In this work Kernel Learning is used to measure the structure of the learned latent space by the autoencoder and as the function used for the support vector classification step. Kernel functions can be thought as similarity functions between vectors. These functions indicate the dot product between those vectors mapped in a high dimensional Hilbert feature space. A Kernel is a function \(k: \mathcal {X}\times \mathcal {X} \mapsto R\) where \(\mathcal {X} \subseteq R^{n}\) is an n-dimensional space \(\mathcal {X}\). The function k is symmetric and describes implicitly the mapping ϕ from \(\mathcal {X}\) to a Reproducing Kernel Hilbert Space \(\mathcal {H}\) by an inner product [28] \(K\left (x_{i}, x_{j} \right) = \left \langle \phi (x_{i}), \phi (x_{j}) \right \rangle _{\mathcal {H}}\). The mapping from \(\mathcal {X}\) to a feature space \(\mathcal {H}\) is done by the function \(\phi :X \mapsto \phi \left (X \right) \in \mathcal {H}\).

In this work, a good kernel finds high similarity between tumors of the same type and low similarity between tumors of different types. The kernel used is the Gaussian Kernel where the σ parameter functions as an exponential scaling factor.

$$ k(x_{i}, x_{j}) = \textup{exp}\left (- \frac{\left \| x_{i}-x_{j} \right \|^{2}}{2\sigma^{2}} \right); \sigma > 0 $$

The Gaussian kernel is one of the most common kernel functions. The parameter σ controls the size of the neighborhood of any xi such that k(xi,x) is significantly larger than zero. The bigger the σ parameter, the more constant the function and thus the lower its ability to learn non-trivial patterns. On the other hand, low values of σ allow the kernel to fit complex patterns and be more sensitive to details [29].

Once the kernel is defined, it can be compared with other kernels via the Kernel Alignment [9]. Given two valid kernels K1 and K2 over a set of samples M, the alignment A between both kernels is defined as

$$ \mathit{A}\left (K_{1}, K_{2} \right) = \frac{\left \langle K_{1}, K_{2} \right \rangle_{F} }{\sqrt{\left \langle K_{1}, K_{1} \right \rangle_{F} \left \langle K_{2}, K_{2} \right \rangle_{F}}} $$

and means the similarity between the two kernels using the same sample set M where 〈·,·〉F is the Frobenius inner product between both kernel matrices. In other words, it can be thought as how similar both kernels map the samples. Considering the set S of labeled samples such that S={(x1,y1)...,(xm,ym)} where xiRn and yi{−1,+1}, when K2=yyT represents an ideal Kernel matrix or target Kyy with each position Kij=1 if yi=yj and Kij=−1 if yiyj. The alignment of a kernel K and the target Kyy is known as the Kernel Target Alignment. The higher the KTA score, the bigger the inter-class distance, therefore the classes are more separated between each other and thus, well mapped to their corresponding target label. The σ parameter of the Gaussian Kernel has been tuned to maximize the corresponding KTA. In this work KTA is used to assess the quality of the latent space by using the tumor type labels and to evaluate the improvement of it in comparison with the original input space. It is expected to observe a higher KTA in the latent space and a lower one in the input high dimensional space.
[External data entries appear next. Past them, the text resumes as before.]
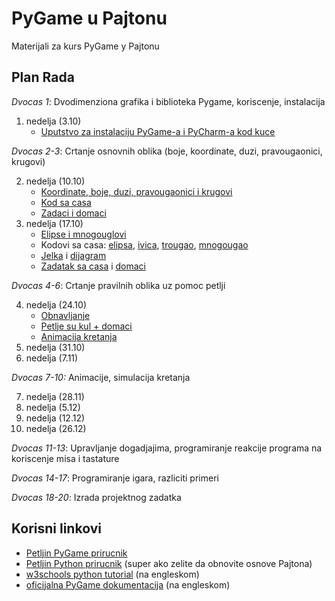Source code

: # PyGame u Pajtonu
Materijali za kurs PyGame у Pajtonu

## Plan Rada

*Dvocas 1*: Dvodimenziona grafika i biblioteka Pygame, koriscenje, instalacija

01. nedelja (3.10)
    * [Uputstvo za instalaciju PyGame-a i PyCharm-a kod kuce](cas_1/instalacija_kod_kuce.md)

*Dvocas 2-3*: Crtanje osnovnih oblika (boje, koordinate, duzi, pravougaonici, krugovi)  

02. nedelja (10.10)
    * [Koordinate, boje, duzi, pravougaonici i krugovi](cas_2/2_crtanje_osnovnih_oblika.md)
    * [Kod sa casa](cas_2/cas_2.py)
    * [Zadaci i domaci](cas_2/zadaci.jpg)
03. nedelja (17.10)
    * [Elipse i mnogouglovi](cas_3/3_crtanje_elipsi_mnogouglova.md)
    * Kodovi sa casa: 
      [elipsa](cas_3/elipsa.py),
      [ivica](cas_3/ivica.py),
      [trougao](cas_3/trougao.py),
      [mnogougao](cas_3/mnogougao.py)
    * [Jelka](cas_3/jelka.py) i [dijagram](cas_3/jelka.jpg)
    * [Zadatak sa casa](cas_3/zvezda.jpg) i [domaci](cas_3/3_domaci.md)

*Dvocas 4-6*: Crtanje pravilnih oblika uz pomoc petlji

4. nedelja (24.10)  
    * [Obnavljanje](cas_4/4_obnavljanje.md)
    * [Petlje su kul + domaci](cas_4/4_zadaci_i_domaci.md)
    * [Animacija kretanja](cas_4/4_animacija.md)
5. nedelja (31.10)  
6. nedelja (7.11)

*Dvocas 7-10:* Animacije, simulacija kretanja

07. nedelja (28.11)
08. nedelja (5.12)
09. nedelja (12.12)
10. nedelja (26.12)

*Dvocas 11-13*: Upravljanje dogadjajima, programiranje reakcije programa na koriscenje misa i tastature

*Dvocas 14-17*: Programiranje igara, razliciti primeri

*Dvocas 18-20*: Izrada projektnog zadatka
 
## Korisni linkovi
* [Petljin PyGame prirucnik](https://petlja.org/biblioteka/r/kursevi/pygame-prirucnik)
* [Petljin Python prirucnik](https://petlja.org/biblioteka/r/kursevi/prirucnik-python) (super ako zelite da obnovite osnove Pajtona)
* [w3schools python tutorial](https://www.w3schools.com/python/default.asp) (na engleskom)
* [oficijalna PyGame dokumentacija](https://www.pygame.org/docs/) (na engleskom)
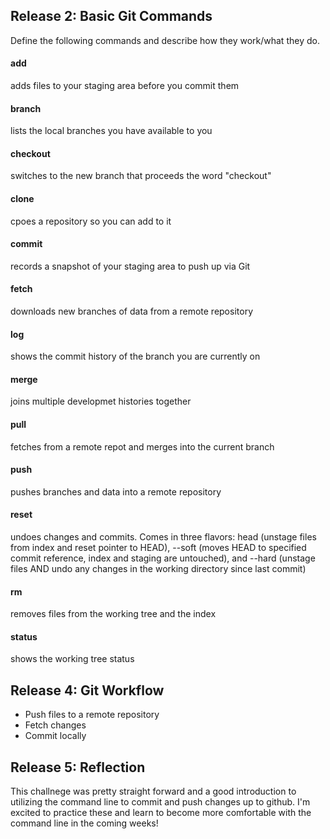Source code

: ## Release 2: Basic Git Commands
Define the following commands and describe how they work/what they do.  


#### add
adds files to your staging area before you commit them

#### branch
lists the local branches you have available to you

#### checkout
switches to the new branch that proceeds the word "checkout"

#### clone
cpoes a repository so you can add to it

#### commit
records a snapshot of your staging area to push up via Git

#### fetch
downloads new branches of data from a remote repository

#### log
shows the commit history of the branch you are currently on

#### merge
joins multiple developmet histories together

#### pull
fetches from a remote repot and merges into the current branch

#### push
pushes branches and data into a remote repository

#### reset
undoes changes and commits. Comes in three flavors: head (unstage files from index and reset pointer to HEAD), --soft (moves HEAD to specified commit reference, index and staging are untouched), and --hard (unstage files AND undo any changes in the working directory since last commit)

#### rm
removes files from the working tree and the index

#### status
shows the working tree status

## Release 4: Git Workflow

- Push files to a remote repository
- Fetch changes
- Commit locally

## Release 5: Reflection
This challnege was pretty straight forward and a good introduction to utilizing the command line to commit and push changes up to github. I'm excited to practice these and learn to become more comfortable with the command line in the coming weeks!
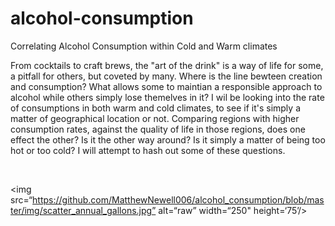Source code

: # alcohol-consumption                                                     
Correlating Alcohol Consumption within Cold and Warm climates

From cocktails to craft brews, the "art of the drink" is a way of life for some, a pitfall for others, but coveted by many. Where is the line bewteen creation and consumption? What allows some to maintian a responsible approach to alcohol while others simply lose themelves in it? I wil be looking into the rate of consumptions in both warm and cold climates, to see if it's simply a matter of geographical location or not. Comparing regions with higher consumption rates, against the quality of life in those regions, does one effect the other? Is it the other way around? Is it simply a matter of being too hot or too cold? I will attempt to hash out some of these questions.

<br>



<img src=“https://github.com/MatthewNewell006/alcohol_consumption/blob/master/img/scatter_annual_gallons.jpg” alt=“raw” width=“250" height=‘75’/>

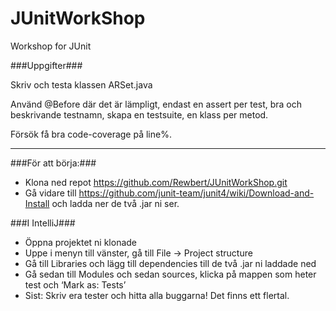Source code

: # JUnitWorkShop
Workshop for JUnit

###Uppgifter###

Skriv och testa klassen ARSet.java

Använd @Before där det är lämpligt, endast en assert per test, bra och beskrivande testnamn, skapa en testsuite, en klass per metod.

Försök få bra code-coverage på line%.





----

###För att börja:###

* Klona ned repot https://github.com/Rewbert/JUnitWorkShop.git
* Gå vidare till https://github.com/junit-team/junit4/wiki/Download-and-Install och ladda ner de två .jar ni ser.

###I IntelliJ###
* Öppna projektet ni klonade
* Uppe i menyn till vänster, gå till File -> Project structure
* Gå till Libraries och lägg till dependencies till de två .jar ni laddade ned
* Gå sedan till Modules och sedan sources, klicka på mappen som heter test och ‘Mark as: Tests’
* Sist: Skriv era tester och hitta alla buggarna! Det finns ett flertal.
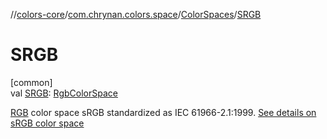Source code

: //[colors-core](../../../index.md)/[com.chrynan.colors.space](../index.md)/[ColorSpaces](index.md)/[SRGB](-s-r-g-b.md)

# SRGB

[common]\
val [SRGB](-s-r-g-b.md): [RgbColorSpace](../-rgb-color-space/index.md)

[RGB](../-rgb-color-space/index.md) color space sRGB standardized as IEC 61966-2.1:1999. [See details on sRGB color space](https://d.android.com/reference/android/graphics/ColorSpace.Named.html#SRGB)
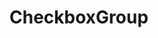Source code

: # CheckboxGroup

<wc-checkbox-group
  debug="true"
  horizontal="false"
  items='[
    "Choix 1",
    "Choix 2",
    "Choix 3"
  ]'>
</wc-checkbox-group>
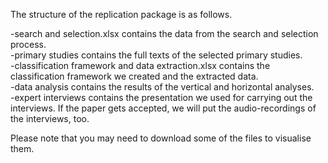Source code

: The structure of the replication package is as follows.

-search and selection.xlsx contains the data from the search and selection process.  
-primary studies contains the full texts of the selected primary studies.  
-classification framework and data extraction.xlsx contains the classification framework we created and the extracted data.  
-data analysis contains the results of the vertical and horizontal analyses.  
-expert interviews contains the presentation we used for carrying out the interviews. If the paper gets accepted, we will put the audio-recordings of the interviews, too.  

Please note that you may need to download some of the files to visualise them.


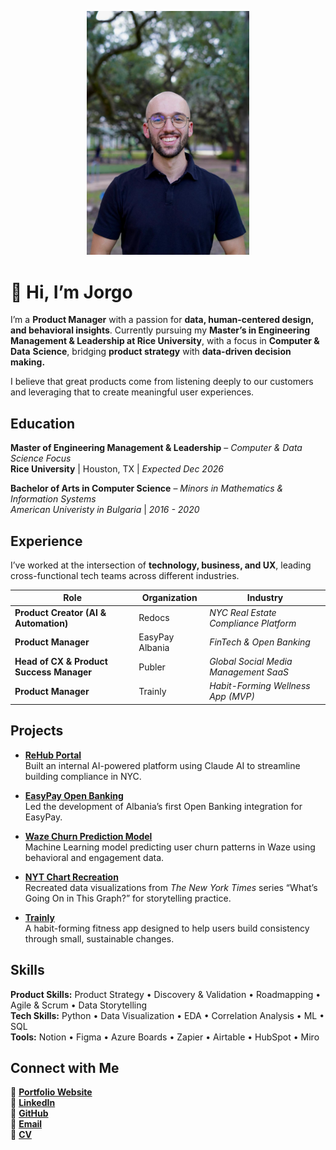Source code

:<p align="center">
  <img src="J5.jpeg" alt="Jorgo headshot" width="260">
</p>

# 👋 Hi, I’m **Jorgo**

I’m a **Product Manager** with a passion for **data, human-centered design, and behavioral insights**. Currently pursuing my **Master’s in Engineering Management & Leadership at Rice University**, with a focus in **Computer & Data** **Science**, bridging **product strategy** with **data-driven decision making.**

I believe that great products come from listening deeply to our customers and leveraging that to create meaningful user experiences.

## Education

**Master of Engineering Management & Leadership** – *Computer & Data Science Focus*  
**Rice University** | Houston, TX | *Expected Dec 2026*  

**Bachelor of Arts in Computer Science** – *Minors in Mathematics & Information Systems*  
*American Univeristy in Bulgaria* | *2016 - 2020*  


## Experience

I’ve worked at the intersection of **technology, business, and UX**, leading cross-functional tech teams across different industries. 

| Role | Organization | Industry |
|------|---------------|---------------|
| **Product Creator (AI & Automation)** | Redocs | *NYC Real Estate Compliance Platform* |
| **Product Manager** | EasyPay Albania | *FinTech & Open Banking* |
| **Head of CX & Product Success Manager** | Publer | *Global Social Media Management SaaS* | 
| **Product Manager** | Trainly | *Habit-Forming Wellness App (MVP)* | 


## Projects 

- **[ReHub Portal](https://github.com/JorgoQ)**  
  Built an internal AI-powered platform using Claude AI to streamline building compliance in NYC.

- **[EasyPay Open Banking](https://easypay.al/en/openbanking/)**  
  Led the development of Albania’s first Open Banking integration for EasyPay.

- **[Waze Churn Prediction Model](https://github.com/jorgo-q/waze-churn-prediction-model)**  
  Machine Learning model predicting user churn patterns in Waze using behavioral and engagement data.

- **[NYT Chart Recreation](https://github.com/Jorgo-Rice/RCEL_506)**  
  Recreated data visualizations from *The New York Times* series “What’s Going On in This Graph?” for storytelling practice.

- **[Trainly](https://www.jorgoqirjaj.com/#projects)**  
  A habit-forming fitness app designed to help users build consistency through small, sustainable changes.


## Skills

**Product Skills:** Product Strategy • Discovery & Validation • Roadmapping • Agile & Scrum • Data Storytelling <br>
**Tech Skills:** Python • Data Visualization • EDA • Correlation Analysis • ML • SQL <br>
**Tools:** Notion • Figma • Azure Boards • Zapier • Airtable • HubSpot • Miro 

## Connect with Me

📎 [**Portfolio Website**](https://www.jorgoqirjaj.com)  
💼 [**LinkedIn**](https://www.linkedin.com/in/jorgo-qirjaj-721a44120/)  
🐙 [**GitHub**](https://github.com/jorgo-q)  
📧 [**Email**](qirjaj.jorgo@gmail.com) <br>
📄 [**CV**](https://www.jorgoqirjaj.com/cv)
Once the autoencoder is trained and the latent dimensions are finally defined, Kernel Alignment and support vector classification are used for latent space evaluation. It is important to remark that since there are 40 tumor subtypes, a one vs all approach using a binary classification is not the best option since classes are highly unbalanced. For this reason classification is done by the one class ν-SVM model [30]. It is used to classify each tumor sub-type against the rest of the tumor samples and is commonly used to define a decision boundary of only one class versus the rest of the sample set. This approach is applied to each tumor subtype and serves as a way to perform multi-class classification, where a one-class model is used instead of using a binary classifier. Its objective function is

$$\begin{array}{*{20}l} \underset{w,\xi,\rho }{\mathbf{min}} & \frac{1}{2}\left \| w \right \|^{2}+\frac{1}{n \nu}\sum_{i=1}^{n}\xi_{i} -\rho \\ \text{s.t.} & (w \cdot \phi (x_{i}))\geq \rho -\xi_{i}, \xi_{i}\geq 0 \\ \end{array} $$

The hyperparameter ν(0,1) functions as a lower bound on the number of samples characterized as support vectors and an upper one for the miss-classified samples that lie on the wrong side of the hyperplane. A set of slack variables ξ=(ξ1,...,ξm) are introduced to allow the possibility of miss classifications when a sample fall on the wrong side of the margin. Then the decision function is defined as follows

$$f(x) = \textit{\textbf{sgn}}((w \cdot \phi (x_{i})) - \rho) $$

Note that a Kernel function can shape the decision function by the participation of the ϕ(·). The f(x) function will be positive for most of the samples in the training set in a small region which are going to be samples of the same tumor subtype, and -1 elsewhere. The closer ν parameter to 0 the penalization of miss-classified samples increases. If the training samples are separable from the origin, then the ν-SVM model will find a unique hyperplane that separates all the samples from the origin, and the distance from it to the origin is the maximal.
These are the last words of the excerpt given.